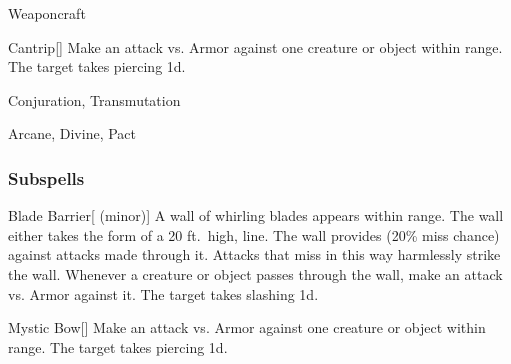 \newpage
\begin{spellsection}{Weaponcraft}

\begin{spellheader}
\end{spellheader}


\begin{ability}{Cantrip}[]
Make an attack vs. Armor against one creature or object within \rngmed range.
\hit The target takes piercing  \minus1d.
\end{ability}




 Conjuration, Transmutation

 Arcane, Divine, Pact
\end{spellsection}


\subsubsection{Subspells}


\begin{ability}[\nth{1}]{Blade Barrier}[ (minor)]
A wall of whirling blades appears within \rngmed range.
The wall either takes the form of a 20 ft.\ high, \arealarge line.
The wall provides  (20\% miss chance) against attacks made through it.
Attacks that miss in this way harmlessly strike the wall.
Whenever a creature or object passes through the wall, make an attack vs. Armor against it.
\hit The target takes slashing  \minus1d.
\end{ability}
\vspace{0.25em}


\begin{ability}[\nth{1}]{Mystic Bow}[]
Make an attack vs. Armor against one creature or object within \rngmed range.
\hit The target takes piercing  \plus1d.
\end{ability}
\vspace{0.25em}


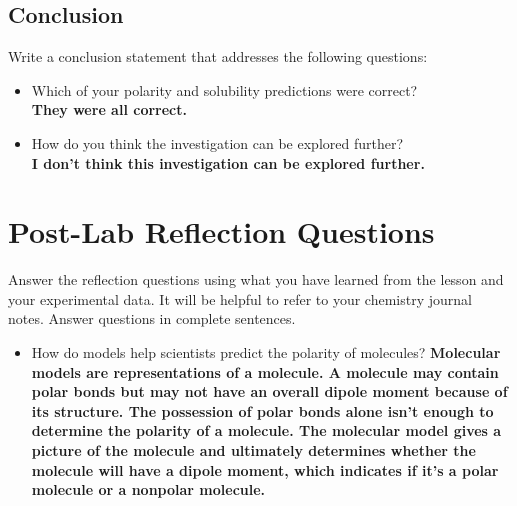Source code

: \subsection{Conclusion}

Write a conclusion statement that addresses the following questions:

\begin{itemize}
  \item Which of your polarity and solubility predictions were correct? \\
    \bf{They were all correct. }
  \item How do you think the investigation can be explored further? \\
    \bf{I don’t think this investigation can be explored further.}
\end{itemize}

\section{Post-Lab Reflection Questions}

Answer the reflection questions using what you have learned from the lesson and
your experimental data. It will be helpful to refer to your chemistry journal
notes. Answer questions in complete sentences.

\begin{itemize}
  \item How do models help scientists predict the polarity of molecules?
    \bf{Molecular models are representations of a molecule. A molecule may
        contain polar bonds but may not have an overall dipole moment because of its
        structure. The possession of polar bonds alone isn’t enough to determine the
        polarity of a molecule. The molecular model gives a picture of the molecule and
        ultimately determines whether the molecule will have a dipole moment, which
        indicates if it’s a polar molecule or a nonpolar molecule.}
\end{itemize}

== TASK ITEM ==
Please show every line of the material that contains the string "further".

== WRITTEN REPLY ==
  \item How do you think the investigation can be explored further? \\
    \bf{I don’t think this investigation can be explored further.}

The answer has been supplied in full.